[Stored data]
========================
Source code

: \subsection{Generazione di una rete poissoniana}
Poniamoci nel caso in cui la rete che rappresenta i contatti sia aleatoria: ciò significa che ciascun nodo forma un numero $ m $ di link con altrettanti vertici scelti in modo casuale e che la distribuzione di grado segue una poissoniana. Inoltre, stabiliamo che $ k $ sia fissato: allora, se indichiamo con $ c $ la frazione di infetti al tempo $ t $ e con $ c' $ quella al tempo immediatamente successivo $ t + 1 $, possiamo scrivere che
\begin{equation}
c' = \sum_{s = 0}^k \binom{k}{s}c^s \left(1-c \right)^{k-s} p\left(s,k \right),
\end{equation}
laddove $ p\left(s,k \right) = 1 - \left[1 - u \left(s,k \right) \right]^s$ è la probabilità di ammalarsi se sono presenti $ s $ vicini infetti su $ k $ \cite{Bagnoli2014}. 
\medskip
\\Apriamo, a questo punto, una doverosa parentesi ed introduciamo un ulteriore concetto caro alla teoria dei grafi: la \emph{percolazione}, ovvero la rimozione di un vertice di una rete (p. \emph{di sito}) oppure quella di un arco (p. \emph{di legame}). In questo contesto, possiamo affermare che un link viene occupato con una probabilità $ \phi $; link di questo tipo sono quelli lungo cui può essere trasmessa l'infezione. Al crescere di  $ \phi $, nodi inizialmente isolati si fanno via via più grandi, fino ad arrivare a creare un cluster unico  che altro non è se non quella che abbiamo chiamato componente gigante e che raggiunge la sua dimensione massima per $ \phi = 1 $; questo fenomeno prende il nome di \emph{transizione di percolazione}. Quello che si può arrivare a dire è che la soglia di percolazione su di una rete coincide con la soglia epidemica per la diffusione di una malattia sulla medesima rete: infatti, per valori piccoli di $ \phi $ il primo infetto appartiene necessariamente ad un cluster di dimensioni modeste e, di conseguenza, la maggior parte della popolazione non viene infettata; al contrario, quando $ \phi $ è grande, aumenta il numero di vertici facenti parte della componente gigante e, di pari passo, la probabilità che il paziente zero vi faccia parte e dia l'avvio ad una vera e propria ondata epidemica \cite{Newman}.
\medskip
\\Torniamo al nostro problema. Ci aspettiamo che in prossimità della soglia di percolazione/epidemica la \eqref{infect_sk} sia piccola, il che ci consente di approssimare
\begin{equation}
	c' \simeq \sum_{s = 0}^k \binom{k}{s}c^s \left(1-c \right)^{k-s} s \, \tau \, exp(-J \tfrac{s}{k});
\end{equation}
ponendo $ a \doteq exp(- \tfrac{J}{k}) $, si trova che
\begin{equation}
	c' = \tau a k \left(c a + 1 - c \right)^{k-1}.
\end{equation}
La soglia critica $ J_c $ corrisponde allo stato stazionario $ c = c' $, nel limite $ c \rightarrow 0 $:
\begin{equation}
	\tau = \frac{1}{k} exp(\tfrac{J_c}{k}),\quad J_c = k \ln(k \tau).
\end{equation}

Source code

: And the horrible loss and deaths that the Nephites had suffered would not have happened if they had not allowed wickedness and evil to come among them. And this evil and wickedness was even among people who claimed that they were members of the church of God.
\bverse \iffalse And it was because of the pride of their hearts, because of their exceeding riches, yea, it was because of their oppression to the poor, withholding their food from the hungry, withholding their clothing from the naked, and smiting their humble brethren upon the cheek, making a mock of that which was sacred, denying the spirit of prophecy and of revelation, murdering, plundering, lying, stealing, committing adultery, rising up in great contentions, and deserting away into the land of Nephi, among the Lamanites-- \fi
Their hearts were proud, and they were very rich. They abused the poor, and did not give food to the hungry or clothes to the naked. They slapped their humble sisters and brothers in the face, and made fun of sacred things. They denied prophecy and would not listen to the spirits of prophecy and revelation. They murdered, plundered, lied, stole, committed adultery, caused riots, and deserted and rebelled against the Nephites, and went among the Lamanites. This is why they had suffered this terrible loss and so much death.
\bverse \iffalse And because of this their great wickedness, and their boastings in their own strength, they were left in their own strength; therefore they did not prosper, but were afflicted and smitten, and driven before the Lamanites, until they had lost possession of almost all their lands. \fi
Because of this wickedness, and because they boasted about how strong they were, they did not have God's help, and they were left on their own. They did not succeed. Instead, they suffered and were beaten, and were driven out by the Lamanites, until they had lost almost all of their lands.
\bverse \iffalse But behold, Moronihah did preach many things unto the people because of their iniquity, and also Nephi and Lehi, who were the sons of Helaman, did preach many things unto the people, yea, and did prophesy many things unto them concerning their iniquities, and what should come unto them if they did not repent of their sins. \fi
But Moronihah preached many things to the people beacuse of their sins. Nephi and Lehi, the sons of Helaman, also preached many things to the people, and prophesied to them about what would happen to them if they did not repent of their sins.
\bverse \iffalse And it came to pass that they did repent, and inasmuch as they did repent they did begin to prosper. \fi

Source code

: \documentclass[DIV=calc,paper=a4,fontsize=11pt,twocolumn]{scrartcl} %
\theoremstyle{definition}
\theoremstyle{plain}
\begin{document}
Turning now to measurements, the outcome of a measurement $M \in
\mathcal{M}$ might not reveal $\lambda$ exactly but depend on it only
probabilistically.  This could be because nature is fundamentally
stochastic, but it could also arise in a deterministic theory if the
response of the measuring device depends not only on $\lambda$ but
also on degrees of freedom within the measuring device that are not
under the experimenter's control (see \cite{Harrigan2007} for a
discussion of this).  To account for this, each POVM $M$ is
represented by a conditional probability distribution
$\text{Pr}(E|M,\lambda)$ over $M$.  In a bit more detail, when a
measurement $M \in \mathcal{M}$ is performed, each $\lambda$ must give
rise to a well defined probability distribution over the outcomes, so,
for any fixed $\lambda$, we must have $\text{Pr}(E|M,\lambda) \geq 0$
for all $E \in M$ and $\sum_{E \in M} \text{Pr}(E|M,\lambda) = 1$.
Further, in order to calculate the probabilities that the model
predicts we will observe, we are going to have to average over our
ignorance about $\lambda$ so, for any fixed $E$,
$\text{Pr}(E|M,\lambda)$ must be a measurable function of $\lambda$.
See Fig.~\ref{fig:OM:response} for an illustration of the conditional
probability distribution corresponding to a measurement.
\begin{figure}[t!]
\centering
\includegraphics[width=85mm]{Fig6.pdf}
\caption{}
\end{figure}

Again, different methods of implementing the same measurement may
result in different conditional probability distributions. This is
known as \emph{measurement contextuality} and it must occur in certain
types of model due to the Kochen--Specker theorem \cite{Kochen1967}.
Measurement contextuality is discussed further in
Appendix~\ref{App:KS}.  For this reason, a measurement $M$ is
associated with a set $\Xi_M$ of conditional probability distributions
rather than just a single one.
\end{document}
========================
**DIRECTIONS FOR THIS TASK**
Render every record verbatim. Nothing should be left out.

**TASK SOLUTION**
Source code

: \subsection{Generazione di una rete poissoniana}
Poniamoci nel caso in cui la rete che rappresenta i contatti sia aleatoria: ciò significa che ciascun nodo forma un numero $ m $ di link con altrettanti vertici scelti in modo casuale e che la distribuzione di grado segue una poissoniana. Inoltre, stabiliamo che $ k $ sia fissato: allora, se indichiamo con $ c $ la frazione di infetti al tempo $ t $ e con $ c' $ quella al tempo immediatamente successivo $ t + 1 $, possiamo scrivere che
\begin{equation}
c' = \sum_{s = 0}^k \binom{k}{s}c^s \left(1-c \right)^{k-s} p\left(s,k \right),
\end{equation}
laddove $ p\left(s,k \right) = 1 - \left[1 - u \left(s,k \right) \right]^s$ è la probabilità di ammalarsi se sono presenti $ s $ vicini infetti su $ k $ \cite{Bagnoli2014}. 
\medskip
\\Apriamo, a questo punto, una doverosa parentesi ed introduciamo un ulteriore concetto caro alla teoria dei grafi: la \emph{percolazione}, ovvero la rimozione di un vertice di una rete (p. \emph{di sito}) oppure quella di un arco (p. \emph{di legame}). In questo contesto, possiamo affermare che un link viene occupato con una probabilità $ \phi $; link di questo tipo sono quelli lungo cui può essere trasmessa l'infezione. Al crescere di  $ \phi $, nodi inizialmente isolati si fanno via via più grandi, fino ad arrivare a creare un cluster unico  che altro non è se non quella che abbiamo chiamato componente gigante e che raggiunge la sua dimensione massima per $ \phi = 1 $; questo fenomeno prende il nome di \emph{transizione di percolazione}. Quello che si può arrivare a dire è che la soglia di percolazione su di una rete coincide con la soglia epidemica per la diffusione di una malattia sulla medesima rete: infatti, per valori piccoli di $ \phi $ il primo infetto appartiene necessariamente ad un cluster di dimensioni modeste e, di conseguenza, la maggior parte della popolazione non viene infettata; al contrario, quando $ \phi $ è grande, aumenta il numero di vertici facenti parte della componente gigante e, di pari passo, la probabilità che il paziente zero vi faccia parte e dia l'avvio ad una vera e propria ondata epidemica \cite{Newman}.
\medskip
\\Torniamo al nostro problema. Ci aspettiamo che in prossimità della soglia di percolazione/epidemica la \eqref{infect_sk} sia piccola, il che ci consente di approssimare
\begin{equation}
	c' \simeq \sum_{s = 0}^k \binom{k}{s}c^s \left(1-c \right)^{k-s} s \, \tau \, exp(-J \tfrac{s}{k});
\end{equation}
ponendo $ a \doteq exp(- \tfrac{J}{k}) $, si trova che
\begin{equation}
	c' = \tau a k \left(c a + 1 - c \right)^{k-1}.
\end{equation}
La soglia critica $ J_c $ corrisponde allo stato stazionario $ c = c' $, nel limite $ c \rightarrow 0 $:
\begin{equation}
	\tau = \frac{1}{k} exp(\tfrac{J_c}{k}),\quad J_c = k \ln(k \tau).
\end{equation}

Source code

: And the horrible loss and deaths that the Nephites had suffered would not have happened if they had not allowed wickedness and evil to come among them. And this evil and wickedness was even among people who claimed that they were members of the church of God.
\bverse \iffalse And it was because of the pride of their hearts, because of their exceeding riches, yea, it was because of their oppression to the poor, withholding their food from the hungry, withholding their clothing from the naked, and smiting their humble brethren upon the cheek, making a mock of that which was sacred, denying the spirit of prophecy and of revelation, murdering, plundering, lying, stealing, committing adultery, rising up in great contentions, and deserting away into the land of Nephi, among the Lamanites-- \fi
Their hearts were proud, and they were very rich. They abused the poor, and did not give food to the hungry or clothes to the naked. They slapped their humble sisters and brothers in the face, and made fun of sacred things. They denied prophecy and would not listen to the spirits of prophecy and revelation. They murdered, plundered, lied, stole, committed adultery, caused riots, and deserted and rebelled against the Nephites, and went among the Lamanites. This is why they had suffered this terrible loss and so much death.
\bverse \iffalse And because of this their great wickedness, and their boastings in their own strength, they were left in their own strength; therefore they did not prosper, but were afflicted and smitten, and driven before the Lamanites, until they had lost possession of almost all their lands. \fi
Because of this wickedness, and because they boasted about how strong they were, they did not have God's help, and they were left on their own. They did not succeed. Instead, they suffered and were beaten, and were driven out by the Lamanites, until they had lost almost all of their lands.
\bverse \iffalse But behold, Moronihah did preach many things unto the people because of their iniquity, and also Nephi and Lehi, who were the sons of Helaman, did preach many things unto the people, yea, and did prophesy many things unto them concerning their iniquities, and what should come unto them if they did not repent of their sins. \fi
But Moronihah preached many things to the people beacuse of their sins. Nephi and Lehi, the sons of Helaman, also preached many things to the people, and prophesied to them about what would happen to them if they did not repent of their sins.
\bverse \iffalse And it came to pass that they did repent, and inasmuch as they did repent they did begin to prosper. \fi

Source code

: \documentclass[DIV=calc,paper=a4,fontsize=11pt,twocolumn]{scrartcl} %
\theoremstyle{definition}
\theoremstyle{plain}
\begin{document}
Turning now to measurements, the outcome of a measurement $M \in
\mathcal{M}$ might not reveal $\lambda$ exactly but depend on it only
probabilistically.  This could be because nature is fundamentally
stochastic, but it could also arise in a deterministic theory if the
response of the measuring device depends not only on $\lambda$ but
also on degrees of freedom within the measuring device that are not
under the experimenter's control (see \cite{Harrigan2007} for a
discussion of this).  To account for this, each POVM $M$ is
represented by a conditional probability distribution
$\text{Pr}(E|M,\lambda)$ over $M$.  In a bit more detail, when a
measurement $M \in \mathcal{M}$ is performed, each $\lambda$ must give
rise to a well defined probability distribution over the outcomes, so,
for any fixed $\lambda$, we must have $\text{Pr}(E|M,\lambda) \geq 0$
for all $E \in M$ and $\sum_{E \in M} \text{Pr}(E|M,\lambda) = 1$.
Further, in order to calculate the probabilities that the model
predicts we will observe, we are going to have to average over our
ignorance about $\lambda$ so, for any fixed $E$,
$\text{Pr}(E|M,\lambda)$ must be a measurable function of $\lambda$.
See Fig.~\ref{fig:OM:response} for an illustration of the conditional
probability distribution corresponding to a measurement.
\begin{figure}[t!]
\centering
\includegraphics[width=85mm]{Fig6.pdf}
\caption{}
\end{figure}

Again, different methods of implementing the same measurement may
result in different conditional probability distributions. This is
known as \emph{measurement contextuality} and it must occur in certain
types of model due to the Kochen--Specker theorem \cite{Kochen1967}.
Measurement contextuality is discussed further in
Appendix~\ref{App:KS}.  For this reason, a measurement $M$ is
associated with a set $\Xi_M$ of conditional probability distributions
rather than just a single one.
\end{document}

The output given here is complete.